Monday, October 31, 2011

A burning quest

Da! Spaljivanje potraga je! Ja probuditi jutros na spaljivanje potraga!  Oh dear, if I write on Teksikanski or hrvatski or something who knows what this morning, just go with me please.  I have not had my coffee yet! Ne mogu think bez kafe.  And yet I must to think!  The quest is calling me.

A burning quest awakens me from a dream so sweet I dare not write about it.  Your ears would burn and then your body would be ablaze and I dare not do that to you.  I won't do that to you.

I heard her speaking softly in my ear and it was dark.  Oh yes! Oh yes! Yes! Yes! Yes!  And then I heard her say so sweetly and so distinctly:  "Does it mean the same thing it means in english?"

I startled straight up in my bed suddenly fully awake.  It was 0400.  I couldn't sleep anymore. The question: "Does it mean the same thing it means in english?" became the  spaljivanje potraga, the burning quest, that took me away from the dream so sweet I dare not write about it.  Kafe! Oh for a cup of coffee, but there's no time.  I must find the answer to this.  I must! I simply must know!

See, it all started yesterday when I chanced upon a YouTube video wherein Klapa Ragusa is singing "Dobri moj caca."  Such a beautiful old song to which I've listened many times with my brain in low gear or turned off.  In truth I usually just listened to the dulcet tones and ignored the lyrics - who knows why? - except that I must confess that I did not know what is "čača."

"Čača" is not a word in the teksikanski vocabulary.  Well, of course it is but not from the hrvatski side of the teksikanski vocabulary.  Čača is there from the spanjolski side of the vocabulary.  Caca, like Klapa Ragusa sings it, sounds like cha cha - you know - like cha cha cha, the dance but the rhythm of the Dalmacijan song is most assuredly not a  cha cha cha.  So, what means this čača?  Donno.  Brain back into loafing mode.  The song is pretty so who gives a flip?  Just enjoy the music!

Yesterday it was suddenly in my face.  I could not miss it.  This Dobri moj caca is spelled Dobri moj ćaća.  Whoa!!  Klapa Ragusa is singing "čača" and spelling it ćaća. Suddenly it became clear.  Grimm's law of consonantal slips was working here.

This is ćaća like tsa tsa.  Like in car or tsar.  Oh yes the folks who write the engleski dictionary somewhere want to tell you this is derived from caesar.  Idijot romanophiles.  No way. Remember, for example, we took Pannonia away from Rome pretty much like the Amerikanski took Kentucky away from some "Indians."  We just moved in.  The Romans were actually pretty primative, barbaric.  The Amerikanski no call their leader "Big Chief."  We don't either.   We Slavs have our own way to come to that word and its ours way, not belong to some "Big Chief" in some primitive village somewhere over accross the Jadrana. Nope, but we digress.

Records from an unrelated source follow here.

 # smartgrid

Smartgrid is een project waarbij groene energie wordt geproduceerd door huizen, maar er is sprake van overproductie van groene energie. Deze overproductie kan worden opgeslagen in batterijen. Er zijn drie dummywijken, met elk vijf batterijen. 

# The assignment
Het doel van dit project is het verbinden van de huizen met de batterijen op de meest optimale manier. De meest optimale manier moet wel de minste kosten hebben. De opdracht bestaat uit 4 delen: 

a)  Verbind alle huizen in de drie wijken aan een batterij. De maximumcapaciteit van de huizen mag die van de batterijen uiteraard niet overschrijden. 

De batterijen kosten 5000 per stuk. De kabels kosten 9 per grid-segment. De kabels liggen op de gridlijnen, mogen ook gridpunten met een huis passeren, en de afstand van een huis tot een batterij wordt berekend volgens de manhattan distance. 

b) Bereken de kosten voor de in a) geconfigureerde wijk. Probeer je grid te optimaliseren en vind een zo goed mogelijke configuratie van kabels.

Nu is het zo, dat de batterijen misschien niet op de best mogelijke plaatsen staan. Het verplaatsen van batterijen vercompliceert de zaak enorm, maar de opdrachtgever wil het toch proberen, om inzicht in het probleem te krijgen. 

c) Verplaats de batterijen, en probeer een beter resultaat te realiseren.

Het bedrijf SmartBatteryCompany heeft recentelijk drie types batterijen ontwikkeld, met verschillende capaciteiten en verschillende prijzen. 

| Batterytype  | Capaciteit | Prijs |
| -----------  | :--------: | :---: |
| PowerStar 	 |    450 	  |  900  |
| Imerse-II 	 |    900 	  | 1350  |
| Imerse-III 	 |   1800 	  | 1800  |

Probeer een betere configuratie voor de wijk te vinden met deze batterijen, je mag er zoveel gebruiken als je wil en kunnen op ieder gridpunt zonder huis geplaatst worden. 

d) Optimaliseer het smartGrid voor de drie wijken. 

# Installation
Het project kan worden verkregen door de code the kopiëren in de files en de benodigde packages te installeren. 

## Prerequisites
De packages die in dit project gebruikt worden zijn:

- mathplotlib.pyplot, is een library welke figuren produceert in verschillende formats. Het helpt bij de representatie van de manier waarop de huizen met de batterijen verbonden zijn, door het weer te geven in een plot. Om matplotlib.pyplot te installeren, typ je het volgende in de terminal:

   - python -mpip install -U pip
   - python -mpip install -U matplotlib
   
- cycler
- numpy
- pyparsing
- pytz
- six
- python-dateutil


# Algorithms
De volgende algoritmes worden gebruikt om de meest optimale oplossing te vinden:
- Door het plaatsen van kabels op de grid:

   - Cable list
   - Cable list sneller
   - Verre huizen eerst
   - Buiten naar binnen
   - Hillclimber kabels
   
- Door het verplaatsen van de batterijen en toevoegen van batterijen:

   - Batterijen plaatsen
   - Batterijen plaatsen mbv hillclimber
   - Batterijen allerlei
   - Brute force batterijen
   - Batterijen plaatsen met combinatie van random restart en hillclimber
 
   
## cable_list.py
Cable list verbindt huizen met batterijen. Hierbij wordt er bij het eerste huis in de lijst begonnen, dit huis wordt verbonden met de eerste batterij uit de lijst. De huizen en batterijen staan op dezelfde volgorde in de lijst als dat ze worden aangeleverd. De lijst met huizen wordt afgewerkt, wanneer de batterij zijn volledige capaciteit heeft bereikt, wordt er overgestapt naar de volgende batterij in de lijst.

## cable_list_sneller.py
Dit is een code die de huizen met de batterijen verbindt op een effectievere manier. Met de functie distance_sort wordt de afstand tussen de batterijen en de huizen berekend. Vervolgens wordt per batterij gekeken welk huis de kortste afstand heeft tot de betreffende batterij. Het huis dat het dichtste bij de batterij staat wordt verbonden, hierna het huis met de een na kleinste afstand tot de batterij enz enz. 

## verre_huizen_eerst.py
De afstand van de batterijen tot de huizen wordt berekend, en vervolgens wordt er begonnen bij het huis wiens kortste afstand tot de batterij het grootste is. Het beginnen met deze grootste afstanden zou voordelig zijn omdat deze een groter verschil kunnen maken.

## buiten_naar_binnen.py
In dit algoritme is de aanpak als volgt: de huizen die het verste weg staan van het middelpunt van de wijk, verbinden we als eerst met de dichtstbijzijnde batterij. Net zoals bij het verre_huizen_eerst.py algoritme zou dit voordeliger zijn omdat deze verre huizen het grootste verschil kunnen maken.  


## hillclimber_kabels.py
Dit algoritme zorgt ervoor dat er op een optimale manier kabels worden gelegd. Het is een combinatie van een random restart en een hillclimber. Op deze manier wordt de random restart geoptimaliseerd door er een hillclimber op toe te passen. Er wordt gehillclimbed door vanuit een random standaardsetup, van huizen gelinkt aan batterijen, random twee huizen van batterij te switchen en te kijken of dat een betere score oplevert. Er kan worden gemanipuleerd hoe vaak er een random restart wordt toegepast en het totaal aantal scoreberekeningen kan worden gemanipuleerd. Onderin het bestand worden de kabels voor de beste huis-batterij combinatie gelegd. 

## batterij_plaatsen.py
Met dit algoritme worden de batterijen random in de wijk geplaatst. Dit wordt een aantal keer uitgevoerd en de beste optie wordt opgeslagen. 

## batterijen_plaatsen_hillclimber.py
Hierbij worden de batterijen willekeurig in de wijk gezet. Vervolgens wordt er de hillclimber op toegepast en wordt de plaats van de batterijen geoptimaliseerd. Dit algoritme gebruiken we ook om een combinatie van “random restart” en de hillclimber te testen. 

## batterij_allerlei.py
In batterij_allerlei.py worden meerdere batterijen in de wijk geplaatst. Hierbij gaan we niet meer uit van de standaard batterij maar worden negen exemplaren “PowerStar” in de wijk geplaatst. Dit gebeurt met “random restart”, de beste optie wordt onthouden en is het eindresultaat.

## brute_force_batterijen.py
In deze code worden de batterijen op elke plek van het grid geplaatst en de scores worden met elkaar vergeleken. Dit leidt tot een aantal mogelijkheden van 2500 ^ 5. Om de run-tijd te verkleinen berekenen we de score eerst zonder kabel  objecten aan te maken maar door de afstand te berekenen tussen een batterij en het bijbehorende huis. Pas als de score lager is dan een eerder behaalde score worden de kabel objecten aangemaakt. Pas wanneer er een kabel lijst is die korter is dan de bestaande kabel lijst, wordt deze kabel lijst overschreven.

Nobody does Grimm's law of consonantal slips more dramatically than we Slavs can do it.  We take the prize every time.  The further south you move, the more dramatic we are about this.  We south Slavs are the drama queens and kings of the universe. We can slip  and slide, jump, leap, and turn back flips more gracefully than anyone anywhere can do it.  No one comes close to measuring up to us.  We take the prize.  We are the best. 

Every day I write responses to comments made now in at least 18 or 19 different languages, 15 of which are Slavic languages and mercy mercy do I know about consonantal slippage and vowel shifts.  You don't think I'm smart enough to actually know that  many languages do you?  No way, but I do love my people and like any lover, I just feel my way along.  Čača <- ćaća <- tata.  Oh!  Now I know what a čača is, or rather ćaća pronounced like čača.  Its tata.  Yeah!  Ding! Ding! Ding!  Grimms law!  Grimm's law!!  Cool.  Now the song makes sense to me  and I listen to the tekst as well as the melody and love it all the more. 

I was so proudly sharing my discovery with CJ yesterday when she asked the question:  "does it mean the same thing it means on english?"  I responded something like, I don't know but in this case means on english "daddy."  The song is about "My Good Daddy."  We talked about other things then and her question faded away.  Until 0400 this very morning!  In the middle of that dream I dare not write about when her voice said so distinctly in my ear:  "Does it mean the same thing it means on english."  That sweet voice jarred me from my sleep. I  had  to find what "tata" means on english.  I had to know. Thus began the burning quest.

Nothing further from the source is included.